Canadian television series

Almost Home (a.k.a. On the Move) was an educational television show which was produced and broadcast by TVOntario (known at the time as the Ontario Educational Communications Authority) in 1972 and 1973. The premise of the show is about a young man from Cornwall, Ontario, Ken Matthews, who travels to Manitoba and returns into Ontario, hitchhiking his way home through Northern Ontario and southward. The stories of each episode detail the various people he meets in his travels. The show was also shown in junior high and high schools as a teaching tool.

==Actors and actresses==
- Michael Duhig as Ken Matthews
- Beth Amos
- Jack Mather
- James Barron
- Mel Tuck
- Syd Brown
- Larry Reynolds
- Les Rubie

==Episodes==
Ten episodes were broadcast. Another was scripted but never filmed.

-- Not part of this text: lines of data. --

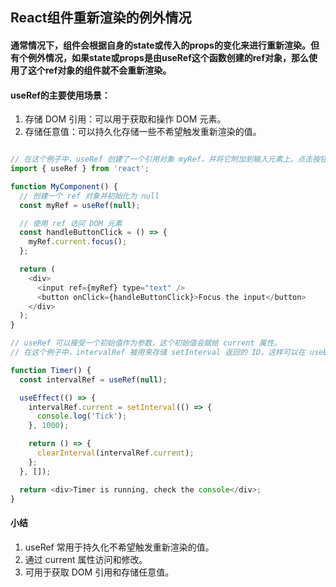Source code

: ## React组件重新渲染的例外情况
#### 通常情况下，组件会根据自身的state或传入的props的变化来进行重新渲染。但有个例外情况，如果state或props是由useRef这个函数创建的ref对象，那么使用了这个ref对象的组件就不会重新渲染。


####   useRef的主要使用场景：
1. 存储 DOM 引用：可以用于获取和操作 DOM 元素。
2. 存储任意值：可以持久化存储一些不希望触发重新渲染的值。

```javascript

// 在这个例子中，useRef 创建了一个引用对象 myRef，并将它附加到输入元素上。点击按钮时，myRef.current 就会指向这个输入元素，并调用它的 focus 方法。
import { useRef } from 'react';

function MyComponent() {
  // 创建一个 ref 对象并初始化为 null
  const myRef = useRef(null);

  // 使用 ref 访问 DOM 元素
  const handleButtonClick = () => {
    myRef.current.focus();
  };

  return (
    <div>
      <input ref={myRef} type="text" />
      <button onClick={handleButtonClick}>Focus the input</button>
    </div>
  );
}
```

```javascript
// useRef 可以接受一个初始值作为参数，这个初始值会赋给 current 属性。
// 在这个例子中，intervalRef 被用来存储 setInterval 返回的 ID，这样可以在 useEffect 的清理函数中使用 clearInterval 来清除定时器。

function Timer() {
  const intervalRef = useRef(null);

  useEffect(() => {
    intervalRef.current = setInterval(() => {
      console.log('Tick');
    }, 1000);

    return () => {
      clearInterval(intervalRef.current);
    };
  }, []);

  return <div>Timer is running, check the console</div>;
}
```
#### 小结
1. useRef 常用于持久化不希望触发重新渲染的值。
2. 通过 current 属性访问和修改。
3. 可用于获取 DOM 引用和存储任意值。
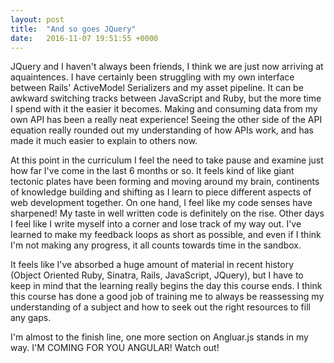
 ```yaml
---
layout: post
title:  "And so goes JQuery"
date:   2016-11-07 19:51:55 +0000
---
```


JQuery and I haven't always been friends, I think we are just now arriving at aquaintences.  I have certainly been struggling with my own interface between Rails' ActiveModel Serializers and my asset pipeline.  It can be awkward switching tracks between JavaScript and Ruby, but the more time I spend with it the easier it becomes.  Making and consuming data from my own API has been a really neat experience!  Seeing the other side of the API equation really rounded out my understanding of how APIs work, and has made it much easier to explain to others now.

At this point in the curriculum I feel the need to take pause and examine just how far I've come in the last 6 months or so.  It feels kind of like giant tectonic plates have been forming and moving around my brain, continents of knowledge building and shifting as I learn to piece different aspects of web development together.  On one hand, I feel like my code senses have sharpened!  My taste in well written code is definitely on the rise.  Other days I feel like I write myself into a corner and lose track of my way out.  I've learned to make my feedback loops as short as possible, and even if I think I'm not making any progress, it all counts towards time in the sandbox.

It feels like I've absorbed a huge amount of material in recent history (Object Oriented Ruby, Sinatra, Rails, JavaScript, JQuery), but I have to keep in mind that the learning really begins the day this course ends.  I think this course has done a good job of training me to always be reassessing my understanding of a subject and how to seek out the right resources to fill any gaps.

I'm almost to the finish line, one more section on Angluar.js stands in my way.  I'M COMING FOR YOU ANGULAR! Watch out!
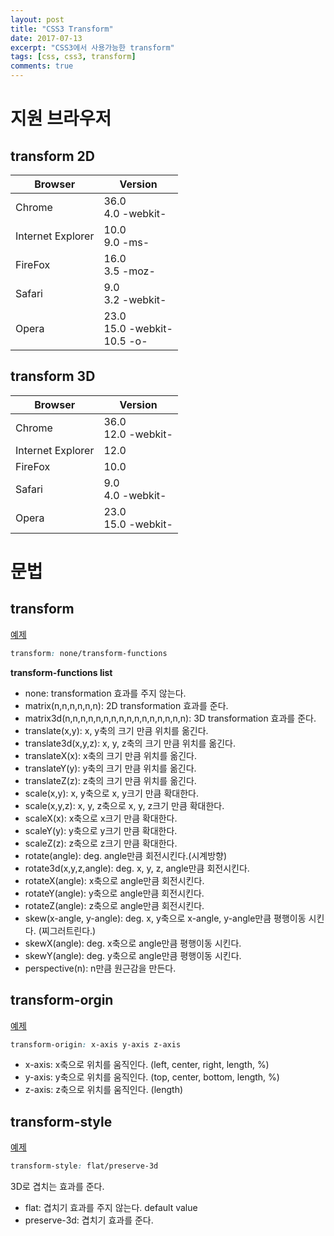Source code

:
```yaml
---
layout: post
title: "CSS3 Transform"
date: 2017-07-13
excerpt: "CSS3에서 사용가능한 transform"
tags: [css, css3, transform]
comments: true
---
```


# 지원 브라우저

## transform 2D

|Browser|Version|
|---|---|
|Chrome|36.0<br/>4.0 -webkit-|
|Internet Explorer|10.0<br/>9.0 -ms-|
|FireFox|16.0<br/>3.5 -moz-|
|Safari|9.0<br/>3.2 -webkit-|
|Opera|23.0<br/>15.0 -webkit-<br/>10.5 -o-|

## transform 3D

|Browser|Version|
|---|---|
|Chrome|36.0<br/>12.0 -webkit-|
|Internet Explorer|12.0|
|FireFox|10.0|
|Safari|9.0<br/>4.0 -webkit-|
|Opera|23.0<br/>15.0 -webkit-|

# 문법

## transform

[예제](https://www.w3schools.com/cssref/css3_pr_transform.asp)

```css
transform: none/transform-functions
```

**transform-functions list**

 - none: transformation 효과를 주지 않는다.
 - matrix(n,n,n,n,n,n): 2D transformation 효과를 준다.
 - matrix3d(n,n,n,n,n,n,n,n,n,n,n,n,n,n,n,n): 3D transformation 효과를 준다.
 - translate(x,y): x, y축의 크기 만큼 위치를 옮긴다.
 - translate3d(x,y,z): x, y, z축의 크기 만큼 위치를 옮긴다.
 - translateX(x): x축의 크기 만큼 위치를 옮긴다.
 - translateY(y): y축의 크기 만큼 위치를 옮긴다.
 - translateZ(z): z축의 크기 만큼 위치를 옮긴다.
 - scale(x,y): x, y축으로 x, y크기 만큼 확대한다.
 - scale(x,y,z): x, y, z축으로 x, y, z크기 만큼 확대한다.
 - scaleX(x): x축으로 x크기 만큼 확대한다.
 - scaleY(y): y축으로 y크기 만큼 확대한다.
 - scaleZ(z): z축으로 z크기 만큼 확대한다.
 - rotate(angle): deg. angle만큼 회전시킨다.(시계방향)
 - rotate3d(x,y,z,angle): deg. x, y, z, angle만큼 회전시킨다.
 - rotateX(angle): x축으로 angle만큼 회전시킨다.
 - rotateY(angle): y축으로 angle만큼 회전시킨다.
 - rotateZ(angle): z축으로 angle만큼 회전시킨다.
 - skew(x-angle, y-angle): deg. x, y축으로 x-angle, y-angle만큼 평행이동 시킨다. (찌그러트린다.)
 - skewX(angle): deg. x축으로 angle만큼 평행이동 시킨다.
 - skewY(angle): deg. y축으로 angle만큼 평행이동 시킨다.
 - perspective(n): n만큼 원근감을 만든다.

## transform-orgin

[예제](https://www.w3schools.com/cssref/css3_pr_transform-origin.asp)

```css
transform-origin: x-axis y-axis z-axis
```

 - x-axis: x축으로 위치를 움직인다. (left, center, right, length, %)
 - y-axis: y축으로 위치를 움직인다. (top, center, bottom, length, %)
 - z-axis: z축으로 위치를 움직인다. (length)

## transform-style

[예제](https://www.w3schools.com/cssref/css3_pr_transform-style.asp)

```css
transform-style: flat/preserve-3d
```

3D로 겹치는 효과를 준다.

 - flat: 겹치기 효과를 주지 않는다. default value
 - preserve-3d: 겹치기 효과를 준다.
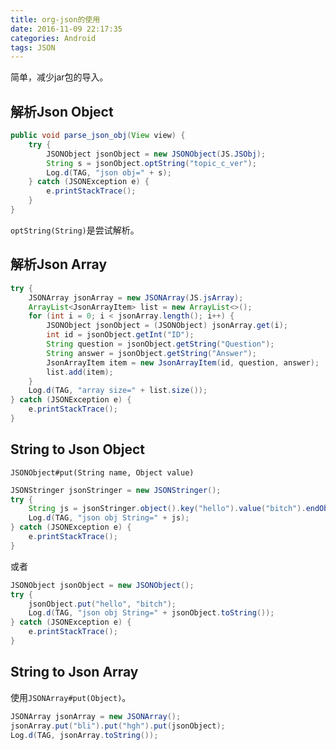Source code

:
```yaml
---
title: org-json的使用
date: 2016-11-09 22:17:35
categories: Android
tags: JSON
---
```

简单，减少jar包的导入。
<!--more-->
## 解析Json Object

```java
public void parse_json_obj(View view) {
    try {
        JSONObject jsonObject = new JSONObject(JS.JSObj);
        String s = jsonObject.optString("topic_c_ver");
        Log.d(TAG, "json obj=" + s);
    } catch (JSONException e) {
        e.printStackTrace();
    }
}
```

`optString(String)`是尝试解析。

## 解析Json Array

```java
try {
    JSONArray jsonArray = new JSONArray(JS.jsArray);
    ArrayList<JsonArrayItem> list = new ArrayList<>();
    for (int i = 0; i < jsonArray.length(); i++) {
        JSONObject jsonObject = (JSONObject) jsonArray.get(i);
        int id = jsonObject.getInt("ID");
        String question = jsonObject.getString("Question");
        String answer = jsonObject.getString("Answer");
        JsonArrayItem item = new JsonArrayItem(id, question, answer);
        list.add(item);
    }
    Log.d(TAG, "array size=" + list.size());
} catch (JSONException e) {
    e.printStackTrace();
}
```

## String to Json Object

`JSONObject#put(String name, Object value)`

```java
JSONStringer jsonStringer = new JSONStringer();
try {
    String js = jsonStringer.object().key("hello").value("bitch").endObject().toString();
    Log.d(TAG, "json obj String=" + js);
} catch (JSONException e) {
    e.printStackTrace();
}
```

或者

```java
JSONObject jsonObject = new JSONObject();
try {
    jsonObject.put("hello", "bitch");
    Log.d(TAG, "json obj String=" + jsonObject.toString());
} catch (JSONException e) {
    e.printStackTrace();
}
```

## String to Json Array

使用`JSONArray#put(Object)`。

```java
JSONArray jsonArray = new JSONArray();
jsonArray.put("bli").put("hgh").put(jsonObject);
Log.d(TAG, jsonArray.toString());
```
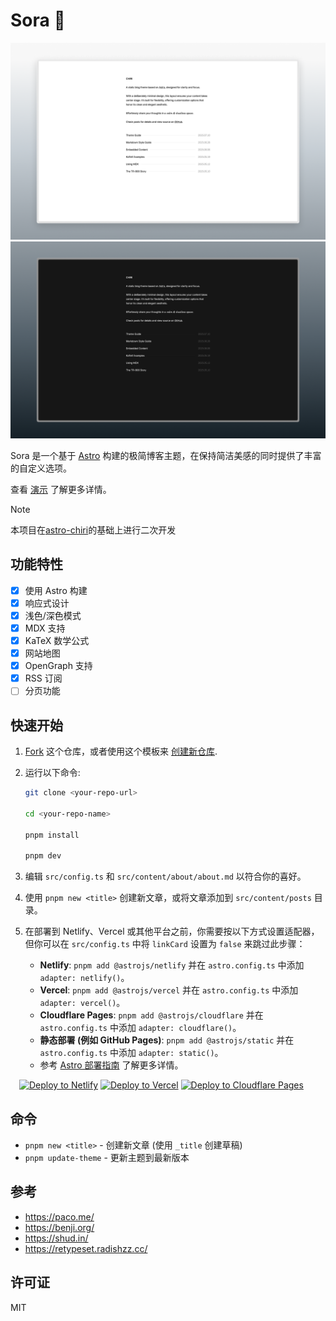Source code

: # Sora 🌌

![screenshot-light](public/screenshots/screenshot-light.png)
![screenshot-dark](public/screenshots/screenshot-dark.png)

Sora 是一个基于 [Astro](https://astro.build) 构建的极简博客主题，在保持简洁美感的同时提供了丰富的自定义选项。

查看 [演示](https://astro-sora.netlify.app/) 了解更多详情。

> [!NOTE]
> 本项目在[astro-chiri](https://github.com/the3ash/astro-chiri)的基础上进行二次开发

## 功能特性

- [x] 使用 Astro 构建
- [x] 响应式设计
- [x] 浅色/深色模式
- [x] MDX 支持
- [x] KaTeX 数学公式
- [x] 网站地图
- [x] OpenGraph 支持
- [x] RSS 订阅
- [ ] 分页功能

## 快速开始

1. [Fork](https://github.com/BaoPaper/astro-sora/fork) 这个仓库，或者使用这个模板来 [创建新仓库](https://github.com/new?template_name=astro-sora&template_owner=BaoPaper).

2. 运行以下命令:

   ```bash
   git clone <your-repo-url>

   cd <your-repo-name>

   pnpm install

   pnpm dev
   ```

3. 编辑 `src/config.ts` 和 `src/content/about/about.md` 以符合你的喜好。

4. 使用 `pnpm new <title>` 创建新文章，或将文章添加到 `src/content/posts` 目录。

5. 在部署到 Netlify、Vercel 或其他平台之前，你需要按以下方式设置适配器，但你可以在 `src/config.ts` 中将 `linkCard` 设置为 `false` 来跳过此步骤：
   - **Netlify**: `pnpm add @astrojs/netlify` 并在 `astro.config.ts` 中添加 `adapter: netlify()`。
   - **Vercel**: `pnpm add @astrojs/vercel` 并在 `astro.config.ts` 中添加 `adapter: vercel()`。
   - **Cloudflare Pages**: `pnpm add @astrojs/cloudflare` 并在 `astro.config.ts` 中添加 `adapter: cloudflare()`。
   - **静态部署 (例如 GitHub Pages)**: `pnpm add @astrojs/static` 并在 `astro.config.ts` 中添加 `adapter: static()`。
   - 参考 [Astro 部署指南](https://docs.astro.build/en/guides/deploy/) 了解更多详情。

&emsp;[![Deploy to Netlify](https://www.netlify.com/img/deploy/button.svg)](https://app.netlify.com/start) [![Deploy to Vercel](https://vercel.com/button)](https://vercel.com/new) [![Deploy to Cloudflare Pages](https://deploy.workers.cloudflare.com/button)](https://pages.cloudflare.com/start)

## 命令

- `pnpm new <title>` - 创建新文章 (使用 `_title` 创建草稿)
- `pnpm update-theme` - 更新主题到最新版本

## 参考

- https://paco.me/
- https://benji.org/
- https://shud.in/
- https://retypeset.radishzz.cc/

## 许可证

MIT
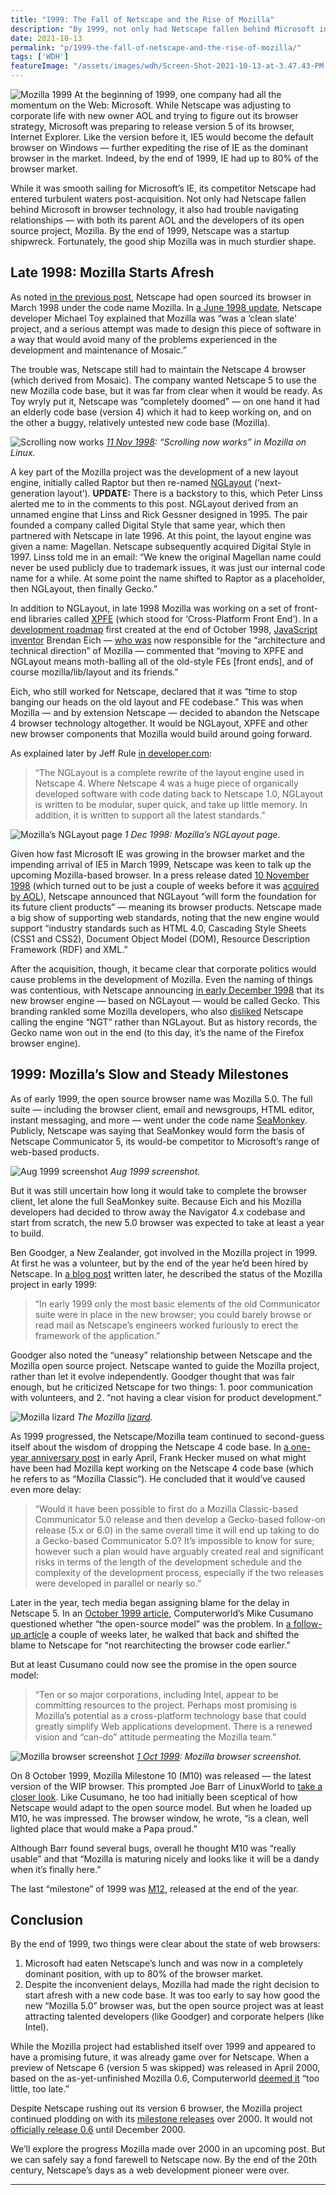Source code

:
 ```yaml
---
title: "1999: The Fall of Netscape and the Rise of Mozilla"
description: "By 1999, not only had Netscape fallen behind Microsoft in browser technology, it also had trouble navigating relationships — with both its parent AOL and the developers of its open source project, Mozilla."
date: 2021-10-13
permalink: "p/1999-the-fall-of-netscape-and-the-rise-of-mozilla/"
tags: ['WDH']
featureImage: "/assets/images/wdh/Screen-Shot-2021-10-13-at-3.47.43-PM.png"
---
```

![Mozilla 1999](/assets/images/wdh/Screen-Shot-2021-10-13-at-3.47.43-PM.png)
At the beginning of 1999, one company had all the momentum on the Web: Microsoft. While Netscape was adjusting to corporate life with new owner AOL and trying to figure out its browser strategy, Microsoft was preparing to release version 5 of its browser, Internet Explorer. Like the version before it, IE5 would become the default browser on Windows — further expediting the rise of IE as the dominant browser in the market. Indeed, by the end of 1999, IE had up to 80% of the browser market.

While it was smooth sailing for Microsoft’s IE, its competitor Netscape had entered turbulent waters post-acquisition. Not only had Netscape fallen behind Microsoft in browser technology, it also had trouble navigating relationships — with both its parent AOL and the developers of its open source project, Mozilla. By the end of 1999, Netscape was a startup shipwreck. Fortunately, the good ship Mozilla was in much sturdier shape.

Late 1998: Mozilla Starts Afresh
--------------------------------

As noted [in the previous post](https://webdevelopmenthistory.com/1998-mozilla-w3c-dom-wasp/), Netscape had open sourced its browser in March 1998 under the code name Mozilla. In [a June 1998 update](https://www-archive.mozilla.org/apology.html), Netscape developer Michael Toy explained that Mozilla was “was a ‘clean slate’ project, and a serious attempt was made to design this piece of software in a way that would avoid many of the problems experienced in the development and maintenance of Mosaic.”

The trouble was, Netscape still had to maintain the Netscape 4 browser (which derived from Mosaic). The company wanted Netscape 5 to use the new Mozilla code base, but it was far from clear when it would be ready. As Toy wryly put it, Netscape was “completely doomed” — on one hand it had an elderly code base (version 4) which it had to keep working on, and on the other a buggy, relatively untested new code base (Mozilla).

![Scrolling now works](/assets/images/wdh/linux04.gif)
*[11 Nov 1998](https://web.archive.org/web/19990508125555/http://www.mozillazine.org/screenshots/): “Scrolling now works” in Mozilla on Linux.*

A key part of the Mozilla project was the development of a new layout engine, initially called Raptor but then re-named [NGLayout](https://web.archive.org/web/19981201220645/http://www.mozilla.org/newlayout/) (‘next-generation layout’). **UPDATE:** There is a backstory to this, which Peter Linss alerted me to in the comments to this post. NGLayout derived from an unnamed engine that Linss and Rick Gessner designed in 1995. The pair founded a company called Digital Style that same year, which then partnered with Netscape in late 1996. At this point, the layout engine was given a name: Magellan. Netscape subsequently acquired Digital Style in 1997. Linss told me in an email: “We knew the original Magellan name could never be used publicly due to trademark issues, it was just our internal code name for a while. At some point the name shifted to Raptor as a placeholder, then NGLayout, then finally Gecko.”

In addition to NGLayout, in late 1998 Mozilla was working on a set of front-end libraries called [XPFE](https://www-archive.mozilla.org/xpfe/orig/xpfe.html) (which stood for ‘Cross-Platform Front End’). In a [development roadmap](https://web.archive.org/web/19990117015113/http://www.mozilla.org/roadmap.html) first created at the end of October 1998, [JavaScript inventor](https://webdevelopmenthistory.com/1995-the-birth-of-javascript/) Brendan Eich — [who was](https://web.archive.org/web/19990422043006/http://www.mozilla.org/about.html) now responsible for the “architecture and technical direction” of Mozilla — commented that “moving to XPFE and NGLayout means moth-balling all of the old-style FEs \[front ends\], and of course mozilla/lib/layout and its friends.”

Eich, who still worked for Netscape, declared that it was “time to stop banging our heads on the old layout and FE codebase.” This was when Mozilla — and by extension Netscape — decided to abandon the Netscape 4 browser technology altogether. It would be NGLayout, XPFE and other new browser components that Mozilla would build around going forward.

As explained later by Jeff Rule [in developer.com](https://www.developer.com/guides/gecko-and-the-nglayout-engine/):

> “The NGLayout is a complete rewrite of the layout engine used in Netscape 4. Where Netscape 4 was a huge piece of organically developed software with code dating back to Netscape 1.0, NGLayout is written to be modular, super quick, and take up little memory. In addition, it is written to support all the latest standards.”

![Mozilla’s NGLayout page](/assets/images/wdh/mozilla_nglayout_dec98-1024x450.png)
*1 Dec 1998: Mozilla’s NGLayout page.*

Given how fast Microsoft IE was growing in the browser market and the impending arrival of IE5 in March 1999, Netscape was keen to talk up the upcoming Mozilla-based browser. In a press release dated [10 November 1998](https://web.archive.org/web/20030501015644/http://wp.netscape.com/newsref/pr/newsrelease698.html?cp=nwb11flh1) (which turned out to be just a couple of weeks before it was [acquired by AOL](https://web.archive.org/web/20020808041349/http://wp.netscape.com/newsref/pr/newsrelease707.html)), Netscape announced that NGLayout “will form the foundation for its future client products” — meaning its browser products. Netscape made a big show of supporting web standards, noting that the new engine would support “industry standards such as HTML 4.0, Cascading Style Sheets (CSS1 and CSS2), Document Object Model (DOM), Resource Description Framework (RDF) and XML.”

After the acquisition, though, it became clear that corporate politics would cause problems in the development of Mozilla. Even the naming of things was contentious, with Netscape announcing [in early December 1998](https://web.archive.org/web/20030414005121/http://wp.netscape.com/newsref/pr/newsrelease711.html) that its new browser engine — based on NGLayout — would be called Gecko. This branding rankled some Mozilla developers, who also [disliked](https://web.archive.org/web/20110629154746/http://www.mozilla.org/newlayout/gecko.html) Netscape calling the engine “NGT” rather than NGLayout. But as history records, the Gecko name won out in the end (to this day, it’s the name of the Firefox browser engine).

1999: Mozilla’s Slow and Steady Milestones
------------------------------------------

As of early 1999, the open source browser name was Mozilla 5.0. The full suite — including the browser client, email and newsgroups, HTML editor, instant messaging, and more — went under the code name [SeaMonkey](https://web.archive.org/web/19990827034637/http://www.mozilla.org/projects/seamonkey/). Publicly, Netscape was saying that SeaMonkey would form the basis of Netscape Communicator 5, its would-be competitor to Microsoft’s range of web-based products.

![Aug 1999 screenshot](/assets/images/wdh/seamonkey_aug99-1024x375.png)
*Aug 1999 screenshot.*

But it was still uncertain how long it would take to complete the browser client, let alone the full SeaMonkey suite. Because Eich and his Mozilla developers had decided to throw away the Navigator 4.x codebase and start from scratch, the new 5.0 browser was expected to take at least a year to build.

Ben Goodger, a New Zealander, got involved in the Mozilla project in 1999. At first he was a volunteer, but by the end of the year he’d been hired by Netscape. In [a blog post](https://web.archive.org/web/20110623034401/http://weblogs.mozillazine.org/ben/archives/009698.html) written later, he described the status of the Mozilla project in early 1999:

> “In early 1999 only the most basic elements of the old Communicator suite were in place in the new browser; you could barely browse or read mail as Netscape’s engineers worked furiously to erect the framework of the application.”

Goodger also noted the “uneasy” relationship between Netscape and the Mozilla open source project. Netscape wanted to guide the Mozilla project, rather than let it evolve independently. Goodger thought that was fair enough, but he criticized Netscape for two things: 1. poor communication with volunteers, and 2. “not having a clear vision for product development.”

![Mozilla lizard](/assets/images/wdh/vanity.gif)
*The Mozilla [lizard](https://web.archive.org/web/20000815085657/http://www.mozilla.org/newlayout/screenshots/).*

As 1999 progressed, the Netscape/Mozilla team continued to second-guess itself about the wisdom of dropping the Netscape 4 code base. In [a one-year anniversary post](https://web.archive.org/web/20000815053213/http://mozilla.org/mozilla-at-one.html) in early April, Frank Hecker mused on what might have been had Mozilla kept working on the Netscape 4 code base (which he refers to as “Mozilla Classic”). He concluded that it would’ve caused even more delay:

> “Would it have been possible to first do a Mozilla Classic-based Communicator 5.0 release and then develop a Gecko-based follow-on release (5.x or 6.0) in the same overall time it will end up taking to do a Gecko-based Communicator 5.0? It’s impossible to know for sure; however such a plan would have arguably created real and significant risks in terms of the length of the development schedule and the complexity of the development process, especially if the two releases were developed in parallel or nearly so.”

Later in the year, tech media began assigning blame for the delay in Netscape 5. In an [October 1999 article](https://web.archive.org/web/19991129050027/http://www.computerworld.com/home/print.nsf/all/991018C762), Computerworld’s Mike Cusumano questioned whether “the open-source model” was the problem. In [a follow-up article](https://web.archive.org/web/19991127104542/http://www.computerworld.com/home/print.nsf/all/991101C9BE) a couple of weeks later, he walked that back and shifted the blame to Netscape for “not rearchitecting the browser code earlier.”

But at least Cusumano could now see the promise in the open source model:

> “Ten or so major corporations, including Intel, appear to be committing resources to the project. Perhaps most promising is Mozilla’s potential as a cross-platform technology base that could greatly simplify Web applications development. There is a renewed vision and “can-do” attitude permeating the Mozilla team.”

![Mozilla browser screenshot](/assets/images/wdh/1999093012.nav_.firstview.gif)
*[1 Oct 1999](https://web.archive.org/web/19991004171503/http://www.mozillazine.org/screenshots/): Mozilla browser screenshot.*

On 8 October 1999, Mozilla Milestone 10 (M10) was released — the latest version of the WIP browser. This prompted Joe Barr of LinuxWorld to [take a closer look](https://web.archive.org/web/19991128232728/http://linuxworld.com/linuxworld/lw-1999-10/lw-10-vcontrol_3.html). Like Cusumano, he too had initially been sceptical of how Netscape would adapt to the open source model. But when he loaded up M10, he was impressed. The browser window, he wrote, “is a clean, well lighted place that would make a Papa proud.”

Although Barr found several bugs, overall he thought M10 was “really usable” and that “Mozilla is maturing nicely and looks like it will be a dandy when it’s finally here.”

The last “milestone” of 1999 was [M12](https://www-archive.mozilla.org/projects/seamonkey/release-notes/m12), released at the end of the year.

Conclusion
----------

By the end of 1999, two things were clear about the state of web browsers:

1.  Microsoft had eaten Netscape’s lunch and was now in a completely dominant position, with up to 80% of the browser market.
2.  Despite the inconvenient delays, Mozilla had made the right decision to start afresh with a new code base. It was too early to say how good the new “Mozilla 5.0” browser was, but the open source project was at least attracting talented developers (like Goodger) and corporate helpers (like Intel).

While the Mozilla project had established itself over 1999 and appeared to have a promising future, it was already game over for Netscape. When a preview of Netscape 6 (version 5 was skipped) was released in April 2000, based on the as-yet-unfinished Mozilla 0.6, Computerworld [deemed it](https://www.computerworld.com/article/2595035/netscape-6-beta-released---users--too-little--too-late.html) “too little, too late.”

Despite Netscape rushing out its version 6 browser, the Mozilla project continued plodding on with its [milestone releases](https://www-archive.mozilla.org/projects/seamonkey/release-notes/) over 2000. It would not [officially release 0.6](https://www-archive.mozilla.org/releases/old-releases) until December 2000.

We’ll explore the progress Mozilla made over 2000 in an upcoming post. But we can safely say a fond farewell to Netscape now. By the end of the 20th century, Netscape’s days as a web development pioneer were over.

***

Here are the titles for all eleven:

- 1- "That’s a Nice Pair of Boots, Boy"- Ken meets a shopkeeper who accuses him of stealing a pair of boots.
- 2- "I'm Looking For Volunteers And You're It"- Ken is conscripted to help battle a forest fire.
- 3- "Words are Wild Birds"- Ken learns about business from the owners of a roadside service station. He also learns about music and poetry from a lovely, travelling musician and her friend.
- 4- "Playing the Angles"- Ken meets a smart, talkative fellow who shares insights on how to become successful. The two mistakenly attempt to catch two bank robbers at large.
- 5- "It's My Country and You Better Believe It"- On Manitoulin Island Ken learns about its rich native history from a local girl and an elderly native man.
- 6- "Just Talk to Us"- Ken witnesses the struggles between an immigrant construction owner and the union.
- 7- "All the World’s a Stage"- Ken hopes to take the bus to Niagara Falls but it is headed for Stratford for the Shakespeare Festival. He is not too keen on plays, but he meets some peers who help him to open his eyes to the arts. This episode was scripted but never filmed.
- 8- "An Old Man With A Suitcase Full Of Books"- Ken gets a job picking tobacco and meets a drifter who teaches him a valuable lesson.
- 9- "Remember All the Things We Were Going to Do?"- Ken heads to Niagara Falls to meet his childhood friend, who happens to have moved to Burlington, where he is raising a young family.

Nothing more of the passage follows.